Artrosi (osteoartrite)

Artralgie e reumatismi

Tendiniti

Dolore lombare cronico

Diversi trial randomizzati controllati hanno dimostrato che estratti standardizzati di Boswellia (≥65% acidi boswellici) possono:

Ridurre il dolore articolare

Migliorare la funzionalità e la mobilità

Diminuire la rigidità articolare

Alcuni studi riportano un miglioramento clinicamente significativo già dopo 4–8 settimane di trattamento.

Revisione sistematica

Una revisione pubblicata su Phytomedicine ha evidenziato che la Boswellia è efficace e ben tollerata nel trattamento dell’osteoartrite, con effetti comparabili ad alcuni FANS ma con migliore profilo di sicurezza gastrointestinale.

Applicazioni cliniche e uso topico

Oltre all’uso sistemico, la Boswellia è impiegata anche in:

Creme e gel ad azione antalgica

Preparazioni fitoterapiche combinate

Formulazioni per uso locale nei dolori articolari

Posologia e modalità d’uso

Estratto secco standardizzato (≥65% acidi boswellici)

500 mg al giorno

Assunzione preferibilmente ai pasti

La durata del trattamento varia in base alla condizione clinica, generalmente per cicli di almeno 8–12 settimane.

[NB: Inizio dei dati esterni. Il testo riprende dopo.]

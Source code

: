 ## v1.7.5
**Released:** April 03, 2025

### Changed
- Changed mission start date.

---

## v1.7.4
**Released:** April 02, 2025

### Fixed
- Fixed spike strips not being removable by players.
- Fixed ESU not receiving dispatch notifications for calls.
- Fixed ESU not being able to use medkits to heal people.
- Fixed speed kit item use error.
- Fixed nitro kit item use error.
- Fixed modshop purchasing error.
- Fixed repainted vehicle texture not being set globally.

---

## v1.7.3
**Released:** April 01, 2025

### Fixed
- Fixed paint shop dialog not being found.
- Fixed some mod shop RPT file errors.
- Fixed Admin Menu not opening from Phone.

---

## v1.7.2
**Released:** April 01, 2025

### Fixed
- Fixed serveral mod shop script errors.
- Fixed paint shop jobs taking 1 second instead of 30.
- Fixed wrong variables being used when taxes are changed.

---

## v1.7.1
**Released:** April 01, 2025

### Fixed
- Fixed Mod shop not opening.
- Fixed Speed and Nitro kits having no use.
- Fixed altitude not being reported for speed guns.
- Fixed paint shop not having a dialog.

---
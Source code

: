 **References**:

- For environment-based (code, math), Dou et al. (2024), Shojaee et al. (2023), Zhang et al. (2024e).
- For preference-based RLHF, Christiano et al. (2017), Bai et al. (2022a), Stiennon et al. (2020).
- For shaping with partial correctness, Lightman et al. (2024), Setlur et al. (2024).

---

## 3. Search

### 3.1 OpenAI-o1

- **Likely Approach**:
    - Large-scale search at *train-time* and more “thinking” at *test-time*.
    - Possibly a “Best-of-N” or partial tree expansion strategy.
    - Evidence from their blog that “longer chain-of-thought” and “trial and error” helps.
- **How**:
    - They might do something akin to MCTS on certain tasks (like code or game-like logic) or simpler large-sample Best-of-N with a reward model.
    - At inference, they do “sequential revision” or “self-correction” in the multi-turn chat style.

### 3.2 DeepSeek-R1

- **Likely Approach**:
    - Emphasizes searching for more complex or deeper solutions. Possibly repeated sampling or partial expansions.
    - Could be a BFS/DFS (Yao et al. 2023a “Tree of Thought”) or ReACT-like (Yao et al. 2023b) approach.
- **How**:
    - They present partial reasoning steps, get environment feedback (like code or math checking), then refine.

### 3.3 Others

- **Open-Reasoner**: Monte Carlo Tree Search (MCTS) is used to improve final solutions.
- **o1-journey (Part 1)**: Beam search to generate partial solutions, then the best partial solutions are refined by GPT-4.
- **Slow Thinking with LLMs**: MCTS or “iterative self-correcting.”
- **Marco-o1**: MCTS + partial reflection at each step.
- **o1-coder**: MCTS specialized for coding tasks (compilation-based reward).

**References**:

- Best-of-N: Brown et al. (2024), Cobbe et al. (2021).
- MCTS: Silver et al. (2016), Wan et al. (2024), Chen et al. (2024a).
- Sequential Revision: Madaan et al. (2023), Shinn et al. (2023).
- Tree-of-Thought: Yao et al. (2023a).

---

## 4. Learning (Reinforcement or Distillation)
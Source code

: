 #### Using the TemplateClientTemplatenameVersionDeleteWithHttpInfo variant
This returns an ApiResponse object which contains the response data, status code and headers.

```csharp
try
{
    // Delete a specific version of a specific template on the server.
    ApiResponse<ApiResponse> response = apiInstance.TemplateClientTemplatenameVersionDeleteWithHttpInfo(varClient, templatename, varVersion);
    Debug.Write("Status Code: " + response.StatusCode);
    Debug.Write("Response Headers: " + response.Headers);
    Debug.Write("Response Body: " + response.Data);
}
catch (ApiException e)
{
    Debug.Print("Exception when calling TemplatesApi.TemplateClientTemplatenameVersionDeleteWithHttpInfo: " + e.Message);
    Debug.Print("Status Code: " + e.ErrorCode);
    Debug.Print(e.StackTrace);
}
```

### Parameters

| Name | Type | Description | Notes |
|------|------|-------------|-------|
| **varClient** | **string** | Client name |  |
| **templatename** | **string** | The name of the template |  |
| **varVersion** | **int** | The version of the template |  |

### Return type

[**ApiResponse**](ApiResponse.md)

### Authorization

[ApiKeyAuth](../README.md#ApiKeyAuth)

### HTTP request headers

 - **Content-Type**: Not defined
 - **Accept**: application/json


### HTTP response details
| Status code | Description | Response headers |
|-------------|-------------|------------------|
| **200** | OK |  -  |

Sicurezza, controindicazioni e interazioni

La Boswellia è generalmente ben tollerata.

Possibili effetti collaterali

Disturbi gastrointestinali lievi

Reazioni cutanee rare

Avvertenze

Uso sconsigliato in gravidanza (potenziale effetto uterotonico)

Cautela nei pazienti in terapia con:

Inibitori dei leucotrieni (possibile effetto sinergico)

Farmaci antinfiammatori

Ruolo nella medicina integrata del dolore

La Boswellia serrata si inserisce efficacemente in un modello di medicina integrata, contribuendo a:

Modulazione dell’infiammazione cronica

Riduzione del dolore

Miglioramento della qualità di vita

L’associazione con altre strategie (nutrizione antinfiammatoria, esercizio fisico, gestione dello stress) consente un approccio più completo e sostenibile nel lungo termine.

La Boswellia serrata rappresenta una delle principali risorse fitoterapiche nel trattamento del dolore cronico di origine infiammatoria. Le evidenze scientifiche supportano il suo utilizzo come complemento alla terapia convenzionale, con un buon profilo di efficacia e sicurezza.

Riferimenti bibliografici essenziali

  • Sengupta K. et al. A double blind, randomized, placebo controlled study of the efficacy and safety of 5-Loxin for treatment of osteoarthritis. Arthritis Research & Therapy.
  • Vishal A.A. et al. A double blind, randomized, placebo controlled clinical study evaluates the early efficacy of Aflapin in subjects with osteoarthritis. Int J Med Sci.
  • Ernst E. Frankincense: systematic review. BMJ.
  • Ammon H.P.T. Boswellic acids in chronic inflammatory diseases. Planta Medica.
  • Henrotin Y. et al. Nutraceuticals in osteoarthritis: Boswellia serrata. Phytomedicine.